* **Task directions**
In your output, repeat each entry exactly and include no pictures.

* **Records supplied**
***

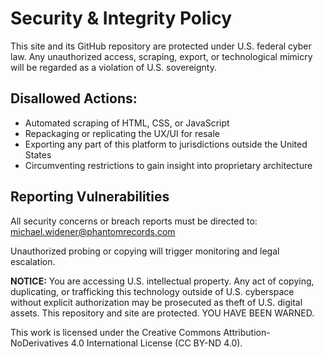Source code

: # Security & Integrity Policy

This site and its GitHub repository are protected under U.S. federal cyber law. Any unauthorized access, scraping, export, or technological mimicry will be regarded as a violation of U.S. sovereignty.

## Disallowed Actions:
- Automated scraping of HTML, CSS, or JavaScript
- Repackaging or replicating the UX/UI for resale
- Exporting any part of this platform to jurisdictions outside the United States
- Circumventing restrictions to gain insight into proprietary architecture

## Reporting Vulnerabilities
All security concerns or breach reports must be directed to: michael.widener@phantomrecords.com

Unauthorized probing or copying will trigger monitoring and legal escalation.

**NOTICE:** You are accessing U.S. intellectual property. Any act of copying, duplicating, or trafficking this technology outside of U.S. cyberspace without explicit authorization may be prosecuted as theft of U.S. digital assets. This repository and site are protected. YOU HAVE BEEN WARNED.

This work is licensed under the Creative Commons Attribution-NoDerivatives 4.0 International License (CC BY-ND 4.0).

***

* **Solution**
Source code

: # Security & Integrity Policy

This site and its GitHub repository are protected under U.S. federal cyber law. Any unauthorized access, scraping, export, or technological mimicry will be regarded as a violation of U.S. sovereignty.

## Disallowed Actions:
- Automated scraping of HTML, CSS, or JavaScript
- Repackaging or replicating the UX/UI for resale
- Exporting any part of this platform to jurisdictions outside the United States
- Circumventing restrictions to gain insight into proprietary architecture

## Reporting Vulnerabilities
All security concerns or breach reports must be directed to: michael.widener@phantomrecords.com

Unauthorized probing or copying will trigger monitoring and legal escalation.

**NOTICE:** You are accessing U.S. intellectual property. Any act of copying, duplicating, or trafficking this technology outside of U.S. cyberspace without explicit authorization may be prosecuted as theft of U.S. digital assets. This repository and site are protected. YOU HAVE BEEN WARNED.

This work is licensed under the Creative Commons Attribution-NoDerivatives 4.0 International License (CC BY-ND 4.0).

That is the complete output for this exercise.